## Assigned task
Work through the data line by line, gathering every line that has the word "Capacidad".

## Records shown
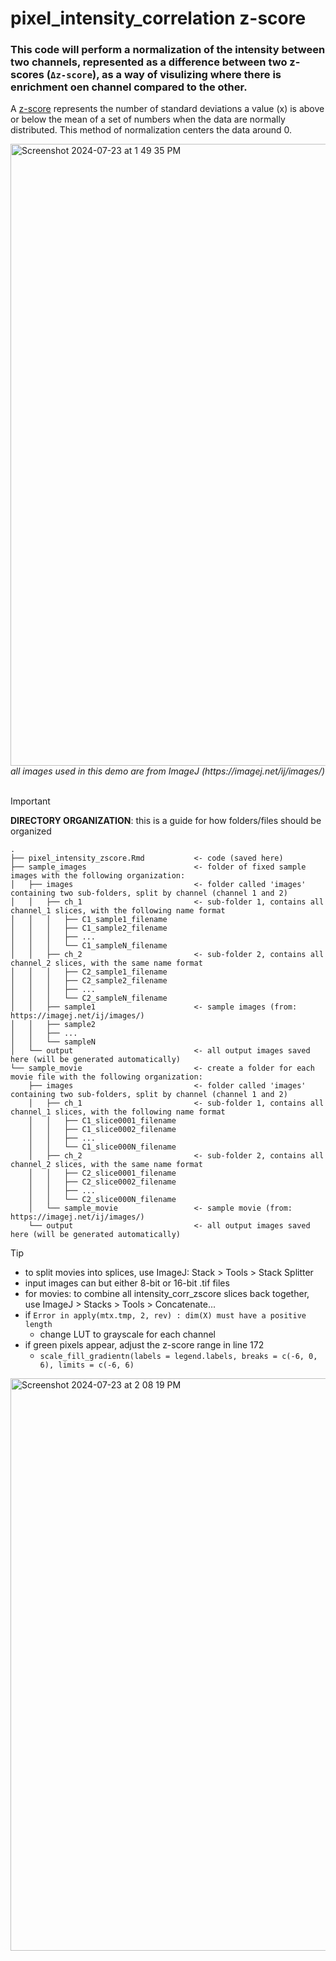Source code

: # pixel_intensity_correlation z-score
### This code will perform a normalization of the intensity between two channels, represented as a difference between two z-scores (`Δz-score`), as a way of visulizing where there is enrichment oen channel compared to the other.
A [z-score](https://www.codecademy.com/article/normalization) represents the number of standard deviations a value (x) is above or below the mean of a set of numbers when the data are normally distributed. This method of normalization centers the data around 0.

<img width="995" alt="Screenshot 2024-07-23 at 1 49 35 PM" src="https://github.com/user-attachments/assets/eeb1b442-dc61-4d1e-afa9-387cf12f304e">
<i>all images used in this demo are from ImageJ (https://imagej.net/ij/images/)</i>
<br>
<br>

> [!IMPORTANT]
> <b>DIRECTORY ORGANIZATION</b>: this is a guide for how folders/files should be organized
```
.
├── pixel_intensity_zscore.Rmd           <- code (saved here)
├── sample_images                        <- folder of fixed sample images with the following organization: 
│   ├── images                           <- folder called 'images' containing two sub-folders, split by channel (channel 1 and 2)
│   │   ├── ch_1                         <- sub-folder 1, contains all channel_1 slices, with the following name format
│   │   │   ├── C1_sample1_filename
│   │   │   ├── C1_sample2_filename
│   │   │   ├── ...
│   │   │   └── C1_sampleN_filename
│   │   ├── ch_2                         <- sub-folder 2, contains all channel_2 slices, with the same name format
│   │   │   ├── C2_sample1_filename
│   │   │   ├── C2_sample2_filename
│   │   │   ├── ...
│   │   │   └── C2_sampleN_filename
│   │   ├── sample1                      <- sample images (from: https://imagej.net/ij/images/)
│   │   ├── sample2                      
│   │   ├── ...                          
│   │   └── sampleN                      
│   └── output                           <- all output images saved here (will be generated automatically)
└── sample_movie                         <- create a folder for each movie file with the following organization: 
    ├── images                           <- folder called 'images' containing two sub-folders, split by channel (channel 1 and 2)
    │   ├── ch_1                         <- sub-folder 1, contains all channel_1 slices, with the following name format
    │   │   ├── C1_slice0001_filename
    │   │   ├── C1_slice0002_filename
    │   │   ├── ...
    │   │   └── C1_slice000N_filename
    │   ├── ch_2                         <- sub-folder 2, contains all channel_2 slices, with the same name format
    │   │   ├── C2_slice0001_filename
    │   │   ├── C2_slice0002_filename
    │   │   ├── ...
    │   │   └── C2_slice000N_filename
    │   └── sample_movie                 <- sample movie (from: https://imagej.net/ij/images/)
    └── output                           <- all output images saved here (will be generated automatically)
```

> [!TIP]
> - to split movies into splices, use ImageJ: Stack > Tools > Stack Splitter
> - input images can but either 8-bit or 16-bit .tif files
> - for movies: to combine all intensity_corr_zscore slices back together, use ImageJ > Stacks > Tools > Concatenate... 
> - if `Error in apply(mtx.tmp, 2, rev) : dim(X) must have a positive length`
>     - change LUT to grayscale for each channel
> - if green pixels appear, adjust the z-score range in line 172
>     - `scale_fill_gradientn(labels = legend.labels, breaks = c(-6, 0, 6), limits = c(-6, 6)`
> <img width="916" alt="Screenshot 2024-07-23 at 2 08 19 PM" src="https://github.com/user-attachments/assets/a8586019-0a8d-4336-b4c9-860af7370a85">

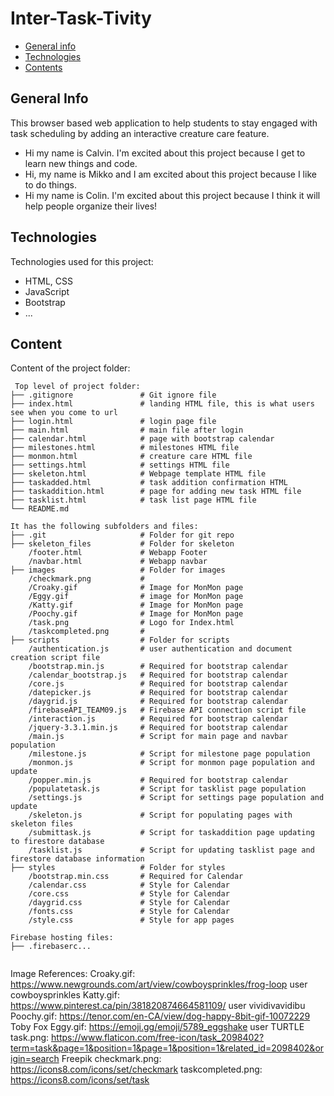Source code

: # Inter-Task-Tivity

* [General info](#general-info)
* [Technologies](#technologies)
* [Contents](#content)

## General Info

This browser based web application to help students to stay engaged with task scheduling by adding an interactive creature care feature.

* Hi my name is Calvin. I'm excited about this project because I get to learn new things and code.
* Hi, my name is Mikko and I am excited about this project because I like to do things.
* Hi my name is Colin. I'm excited about this project because I think it will help people organize their lives!

## Technologies

Technologies used for this project:

* HTML, CSS
* JavaScript
* Bootstrap
* ...

## Content

Content of the project folder:

```MD040
 Top level of project folder: 
├── .gitignore               # Git ignore file
├── index.html               # landing HTML file, this is what users see when you come to url
├── login.html               # login page file
├── main.html                # main file after login
├── calendar.html            # page with bootstrap calendar
├── milestones.html          # milestones HTML file
├── monmon.html              # creature care HTML file
├── settings.html            # settings HTML file
├── skeleton.html            # Webpage template HTML file
├── taskadded.html           # task addition confirmation HTML
├── taskaddition.html        # page for adding new task HTML file
├── tasklist.html            # task list page HTML file
└── README.md

It has the following subfolders and files:
├── .git                     # Folder for git repo
├── skeleton_files           # Folder for skeleton
    /footer.html             # Webapp Footer
    /navbar.html             # Webapp navbar
├── images                   # Folder for images
    /checkmark.png           #
    /Croaky.gif              # Image for MonMon page
    /Eggy.gif                # image for MonMon page 
    /Katty.gif               # Image for MonMon page
    /Poochy.gif              # Image for MonMon page
    /task.png                # Logo for Index.html
    /taskcompleted.png       #
├── scripts                  # Folder for scripts
    /authentication.js       # user authentication and document creation script file
    /bootstrap.min.js        # Required for bootstrap calendar
    /calendar_bootstrap.js   # Required for bootstrap calendar
    /core.js                 # Required for bootstrap calendar
    /datepicker.js           # Required for bootstrap calendar
    /daygrid.js              # Required for bootstrap calendar
    /firebaseAPI_TEAM09.js   # Firebase API connection script file
    /interaction.js          # Required for bootstrap calendar
    /jquery-3.3.1.min.js     # Required for bootstrap calendar
    /main.js                 # Script for main page and navbar population
    /milestone.js            # Script for milestone page population
    /monmon.js               # Script for monmon page population and update
    /popper.min.js           # Required for bootstrap calendar
    /populatetask.js         # Script for tasklist page population
    /settings.js             # Script for settings page population and update
    /skeleton.js             # Script for populating pages with skeleton files
    /submittask.js           # Script for taskaddition page updating to firestore database
    /tasklist.js             # Script for updating tasklist page and firestore database information
├── styles                   # Folder for styles
    /bootstrap.min.css       # Required for Calendar
    /calendar.css            # Style for Calendar
    /core.css                # Style for Calendar
    /daygrid.css             # Style for Calendar
    /fonts.css               # Style for Calendar
    /style.css               # Style for app pages

Firebase hosting files: 
├── .firebaserc...


```

Image References:
Croaky.gif: <https://www.newgrounds.com/art/view/cowboysprinkles/frog-loop> user cowboysprinkles
Katty.gif: <https://www.pinterest.ca/pin/381820874664581109/> user vividivavidibu
Poochy.gif: <https://tenor.com/en-CA/view/dog-happy-8bit-gif-10072229> Toby Fox
Eggy.gif: <https://emoji.gg/emoji/5789_eggshake> user TURTLE
task.png: <https://www.flaticon.com/free-icon/task_2098402?term=task&page=1&position=1&page=1&position=1&related_id=2098402&origin=search> Freepik
checkmark.png: <https://icons8.com/icons/set/checkmark>
taskcompleted.png: <https://icons8.com/icons/set/task>

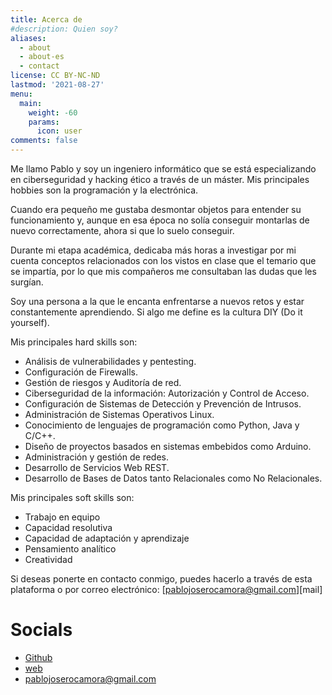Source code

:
 ```yaml
---
title: Acerca de
#description: Quien soy?
aliases:
  - about
  - about-es
  - contact
license: CC BY-NC-ND
lastmod: '2021-08-27'
menu:
  main: 
    weight: -60
    params: 
      icon: user
comments: false
---
```




Me llamo Pablo y soy un ingeniero informático que se está especializando en ciberseguridad y hacking ético a través de un máster. Mis principales hobbies son la programación y la electrónica.

Cuando era pequeño me gustaba desmontar objetos para entender su funcionamiento y, aunque en esa época no solía conseguir montarlas de nuevo correctamente, ahora si que lo suelo conseguir.

Durante mi etapa académica, dedicaba más horas a investigar por mi cuenta conceptos relacionados con los vistos en clase que el temario que se impartía, por lo que mis compañeros me consultaban las dudas que les surgían.

Soy una persona a la que le encanta enfrentarse a nuevos retos y estar constantemente aprendiendo. Si algo me define es la cultura DIY (Do it yourself).


Mis principales hard skills son:

- Análisis de vulnerabilidades y pentesting.
- Configuración de Firewalls.
- Gestión de riesgos y Auditoría de red.
- Ciberseguridad de la información: Autorización y Control de Acceso.
- Configuración de Sistemas de Detección y Prevención de Intrusos.
- Administración de Sistemas Operativos Linux.
- Conocimiento de lenguajes de programación como Python, Java y C/C++.
- Diseño de proyectos basados en sistemas embebidos como Arduino.
- Administración y gestión de redes.
- Desarrollo de Servicios Web REST.
- Desarrollo de Bases de Datos tanto Relacionales como No Relacionales. 

Mis principales soft skills son:

- Trabajo en equipo
- Capacidad resolutiva
- Capacidad de adaptación y aprendizaje
- Pensamiento analítico
- Creatividad


Si deseas ponerte en contacto conmigo, puedes hacerlo a través de esta plataforma o por correo electrónico: [pablojoserocamora@gmail.com][mail]



# Socials

* [Github](https://github.com/procamora)
* [web](https://www.procamora.com)
* <pablojoserocamora@gmail.com>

## Exercise solution
- Capacidad resolutiva
- Capacidad de adaptación y aprendizaje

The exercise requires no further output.